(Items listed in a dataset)

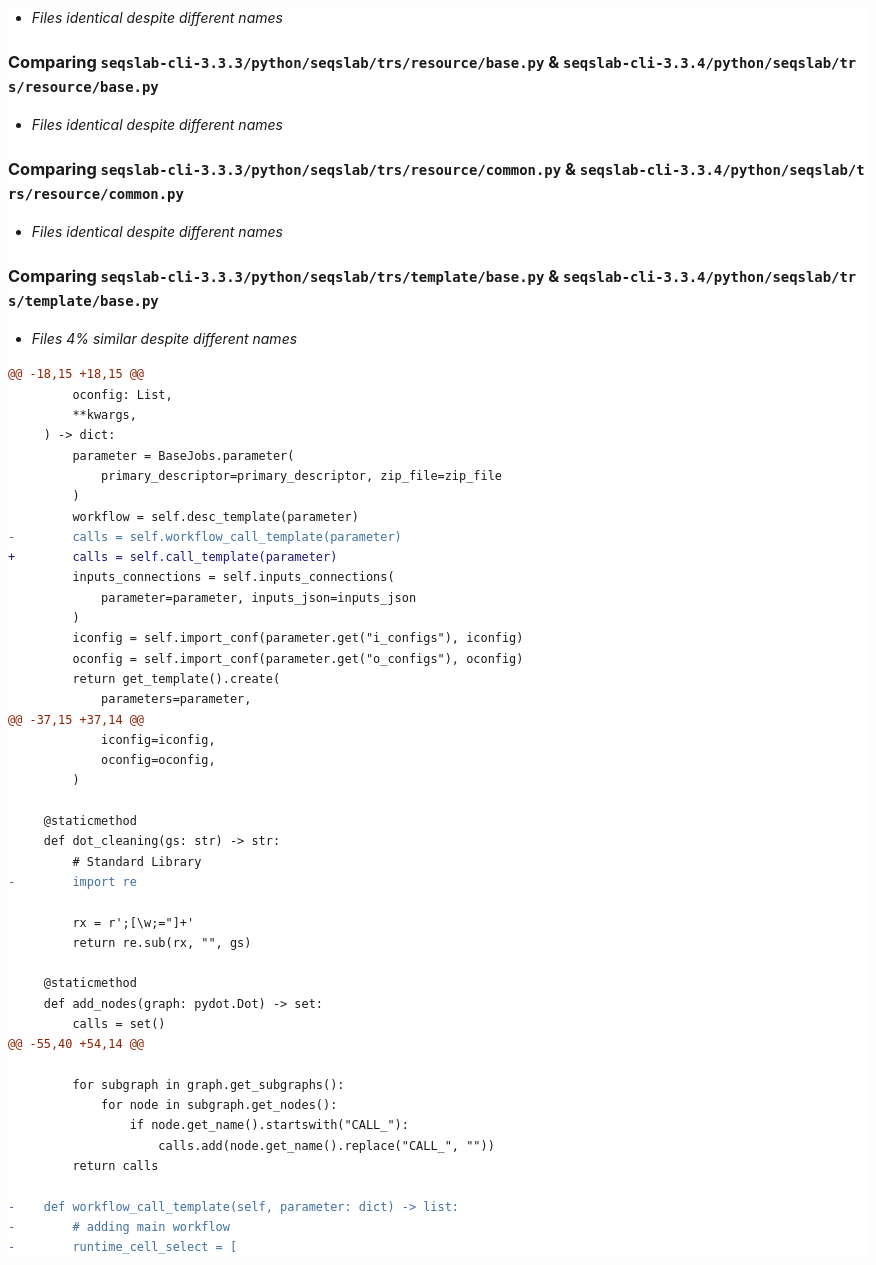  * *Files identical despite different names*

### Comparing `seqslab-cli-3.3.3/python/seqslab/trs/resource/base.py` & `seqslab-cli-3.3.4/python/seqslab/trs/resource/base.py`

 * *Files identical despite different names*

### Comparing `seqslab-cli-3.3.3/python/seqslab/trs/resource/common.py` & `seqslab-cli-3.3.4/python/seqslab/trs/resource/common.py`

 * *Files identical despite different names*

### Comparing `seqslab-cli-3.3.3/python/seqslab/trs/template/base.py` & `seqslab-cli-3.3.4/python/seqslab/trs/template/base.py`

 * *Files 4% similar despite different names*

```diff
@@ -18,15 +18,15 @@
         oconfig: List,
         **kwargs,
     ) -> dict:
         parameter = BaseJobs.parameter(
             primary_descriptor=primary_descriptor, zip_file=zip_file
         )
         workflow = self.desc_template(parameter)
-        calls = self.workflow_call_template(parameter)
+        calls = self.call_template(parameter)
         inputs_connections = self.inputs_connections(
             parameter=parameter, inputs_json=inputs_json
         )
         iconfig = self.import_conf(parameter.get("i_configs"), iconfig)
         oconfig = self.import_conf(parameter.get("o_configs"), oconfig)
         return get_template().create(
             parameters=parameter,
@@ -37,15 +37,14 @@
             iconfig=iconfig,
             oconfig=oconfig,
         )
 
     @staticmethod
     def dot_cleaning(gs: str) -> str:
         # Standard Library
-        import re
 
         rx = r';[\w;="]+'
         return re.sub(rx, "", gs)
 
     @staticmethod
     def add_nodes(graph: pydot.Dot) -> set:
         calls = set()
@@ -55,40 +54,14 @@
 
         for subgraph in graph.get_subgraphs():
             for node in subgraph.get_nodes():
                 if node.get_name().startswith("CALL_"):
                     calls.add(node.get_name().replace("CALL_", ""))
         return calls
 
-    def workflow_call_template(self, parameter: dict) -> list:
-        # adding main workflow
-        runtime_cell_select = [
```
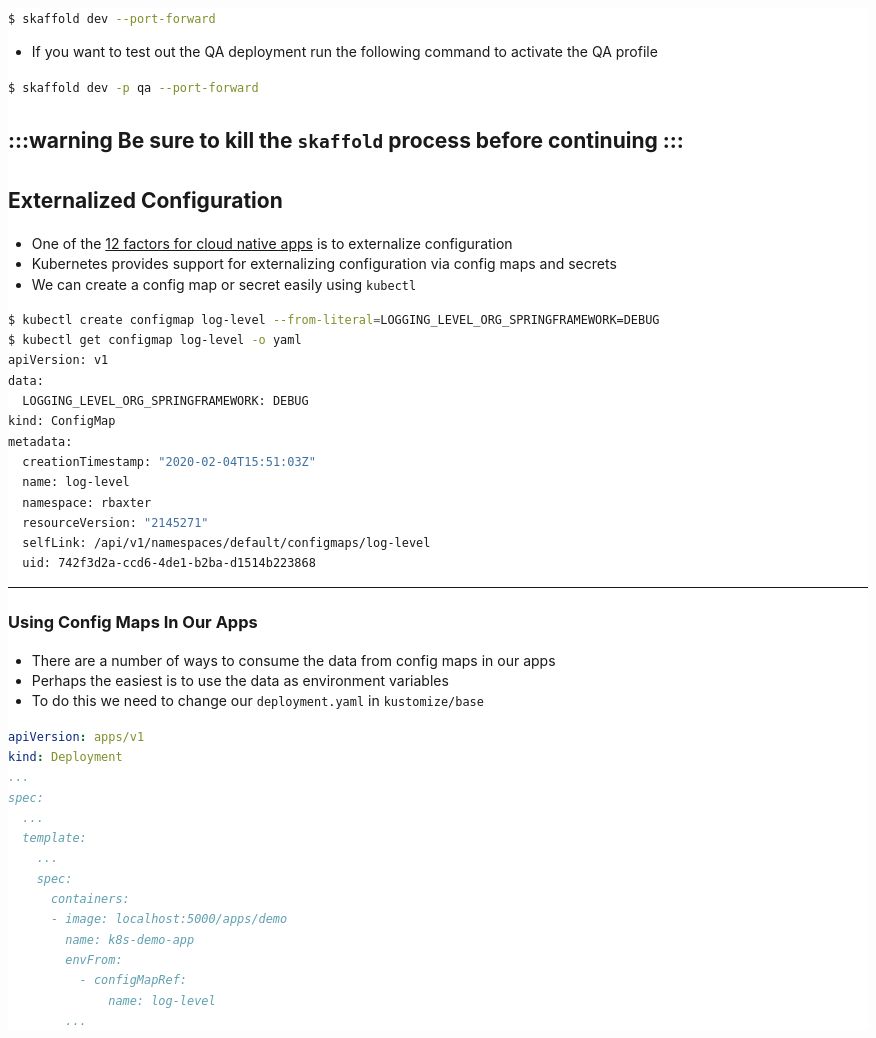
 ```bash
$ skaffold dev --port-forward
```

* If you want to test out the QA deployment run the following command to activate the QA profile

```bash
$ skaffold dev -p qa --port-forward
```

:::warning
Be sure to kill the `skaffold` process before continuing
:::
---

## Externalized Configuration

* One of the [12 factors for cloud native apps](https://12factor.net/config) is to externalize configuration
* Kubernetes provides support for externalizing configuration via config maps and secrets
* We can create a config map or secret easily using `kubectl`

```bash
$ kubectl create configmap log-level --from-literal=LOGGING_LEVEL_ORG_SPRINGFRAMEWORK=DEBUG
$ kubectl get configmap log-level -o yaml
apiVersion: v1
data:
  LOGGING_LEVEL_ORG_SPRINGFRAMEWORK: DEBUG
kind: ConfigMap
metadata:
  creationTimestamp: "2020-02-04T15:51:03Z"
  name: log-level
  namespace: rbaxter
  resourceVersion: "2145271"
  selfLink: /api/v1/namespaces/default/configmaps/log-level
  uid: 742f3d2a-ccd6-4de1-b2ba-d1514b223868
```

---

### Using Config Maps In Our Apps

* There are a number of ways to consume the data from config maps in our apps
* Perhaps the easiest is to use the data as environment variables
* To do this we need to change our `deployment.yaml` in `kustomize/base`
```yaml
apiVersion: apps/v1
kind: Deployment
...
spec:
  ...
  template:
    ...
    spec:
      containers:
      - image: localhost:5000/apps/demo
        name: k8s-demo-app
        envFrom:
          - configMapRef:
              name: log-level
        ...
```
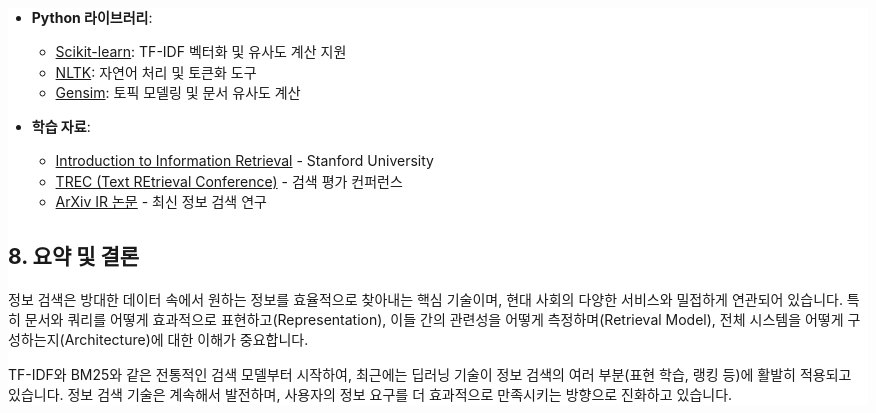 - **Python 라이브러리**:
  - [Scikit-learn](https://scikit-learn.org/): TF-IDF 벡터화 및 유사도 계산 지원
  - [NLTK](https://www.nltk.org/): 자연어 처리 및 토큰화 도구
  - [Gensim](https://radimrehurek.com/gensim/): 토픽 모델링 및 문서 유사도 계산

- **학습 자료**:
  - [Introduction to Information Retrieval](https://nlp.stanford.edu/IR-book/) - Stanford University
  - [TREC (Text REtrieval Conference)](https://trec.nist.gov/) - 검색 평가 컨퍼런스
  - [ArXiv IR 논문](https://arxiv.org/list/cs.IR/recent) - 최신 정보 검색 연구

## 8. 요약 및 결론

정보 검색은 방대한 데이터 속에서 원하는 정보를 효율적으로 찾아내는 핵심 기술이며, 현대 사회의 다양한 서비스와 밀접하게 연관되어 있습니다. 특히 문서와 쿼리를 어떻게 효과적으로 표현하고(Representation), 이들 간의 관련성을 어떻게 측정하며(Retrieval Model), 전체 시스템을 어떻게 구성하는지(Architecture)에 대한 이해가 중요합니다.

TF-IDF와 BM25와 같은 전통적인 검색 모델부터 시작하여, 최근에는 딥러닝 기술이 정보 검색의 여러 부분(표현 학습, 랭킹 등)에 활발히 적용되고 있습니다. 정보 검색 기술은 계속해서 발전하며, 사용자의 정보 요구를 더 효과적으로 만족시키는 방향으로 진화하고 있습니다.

**What you have to do**:
Output nothing except an exact copy of the records above, with the images left out.

**Answer space**:
  * *Files identical despite different names*

### Comparing `seqslab-cli-3.3.3/python/seqslab/trs/resource/base.py` & `seqslab-cli-3.3.4/python/seqslab/trs/resource/base.py`

 * *Files identical despite different names*

### Comparing `seqslab-cli-3.3.3/python/seqslab/trs/resource/common.py` & `seqslab-cli-3.3.4/python/seqslab/trs/resource/common.py`

 * *Files identical despite different names*

### Comparing `seqslab-cli-3.3.3/python/seqslab/trs/template/base.py` & `seqslab-cli-3.3.4/python/seqslab/trs/template/base.py`

 * *Files 4% similar despite different names*

```diff
@@ -18,15 +18,15 @@
         oconfig: List,
         **kwargs,
     ) -> dict:
         parameter = BaseJobs.parameter(
             primary_descriptor=primary_descriptor, zip_file=zip_file
         )
         workflow = self.desc_template(parameter)
-        calls = self.workflow_call_template(parameter)
+        calls = self.call_template(parameter)
         inputs_connections = self.inputs_connections(
             parameter=parameter, inputs_json=inputs_json
         )
         iconfig = self.import_conf(parameter.get("i_configs"), iconfig)
         oconfig = self.import_conf(parameter.get("o_configs"), oconfig)
         return get_template().create(
             parameters=parameter,
@@ -37,15 +37,14 @@
             iconfig=iconfig,
             oconfig=oconfig,
         )
 
     @staticmethod
     def dot_cleaning(gs: str) -> str:
         # Standard Library
-        import re
 
         rx = r';[\w;="]+'
         return re.sub(rx, "", gs)
 
     @staticmethod
     def add_nodes(graph: pydot.Dot) -> set:
         calls = set()
@@ -55,40 +54,14 @@
 
         for subgraph in graph.get_subgraphs():
             for node in subgraph.get_nodes():
                 if node.get_name().startswith("CALL_"):
                     calls.add(node.get_name().replace("CALL_", ""))
         return calls
 
-    def workflow_call_template(self, parameter: dict) -> list:
-        # adding main workflow
-        runtime_cell_select = [
```
 ```bash
$ skaffold dev --port-forward
```

* If you want to test out the QA deployment run the following command to activate the QA profile

```bash
$ skaffold dev -p qa --port-forward
```

:::warning
Be sure to kill the `skaffold` process before continuing
:::
---

## Externalized Configuration

* One of the [12 factors for cloud native apps](https://12factor.net/config) is to externalize configuration
* Kubernetes provides support for externalizing configuration via config maps and secrets
* We can create a config map or secret easily using `kubectl`

```bash
$ kubectl create configmap log-level --from-literal=LOGGING_LEVEL_ORG_SPRINGFRAMEWORK=DEBUG
$ kubectl get configmap log-level -o yaml
apiVersion: v1
data:
  LOGGING_LEVEL_ORG_SPRINGFRAMEWORK: DEBUG
kind: ConfigMap
metadata:
  creationTimestamp: "2020-02-04T15:51:03Z"
  name: log-level
  namespace: rbaxter
  resourceVersion: "2145271"
  selfLink: /api/v1/namespaces/default/configmaps/log-level
  uid: 742f3d2a-ccd6-4de1-b2ba-d1514b223868
```

---

### Using Config Maps In Our Apps

* There are a number of ways to consume the data from config maps in our apps
* Perhaps the easiest is to use the data as environment variables
* To do this we need to change our `deployment.yaml` in `kustomize/base`
```yaml
apiVersion: apps/v1
kind: Deployment
...
spec:
  ...
  template:
    ...
    spec:
      containers:
      - image: localhost:5000/apps/demo
        name: k8s-demo-app
        envFrom:
          - configMapRef:
              name: log-level
        ...
```
 - **Python 라이브러리**:
  - [Scikit-learn](https://scikit-learn.org/): TF-IDF 벡터화 및 유사도 계산 지원
  - [NLTK](https://www.nltk.org/): 자연어 처리 및 토큰화 도구
  - [Gensim](https://radimrehurek.com/gensim/): 토픽 모델링 및 문서 유사도 계산

- **학습 자료**:
  - [Introduction to Information Retrieval](https://nlp.stanford.edu/IR-book/) - Stanford University
  - [TREC (Text REtrieval Conference)](https://trec.nist.gov/) - 검색 평가 컨퍼런스
  - [ArXiv IR 논문](https://arxiv.org/list/cs.IR/recent) - 최신 정보 검색 연구

## 8. 요약 및 결론

정보 검색은 방대한 데이터 속에서 원하는 정보를 효율적으로 찾아내는 핵심 기술이며, 현대 사회의 다양한 서비스와 밀접하게 연관되어 있습니다. 특히 문서와 쿼리를 어떻게 효과적으로 표현하고(Representation), 이들 간의 관련성을 어떻게 측정하며(Retrieval Model), 전체 시스템을 어떻게 구성하는지(Architecture)에 대한 이해가 중요합니다.

TF-IDF와 BM25와 같은 전통적인 검색 모델부터 시작하여, 최근에는 딥러닝 기술이 정보 검색의 여러 부분(표현 학습, 랭킹 등)에 활발히 적용되고 있습니다. 정보 검색 기술은 계속해서 발전하며, 사용자의 정보 요구를 더 효과적으로 만족시키는 방향으로 진화하고 있습니다.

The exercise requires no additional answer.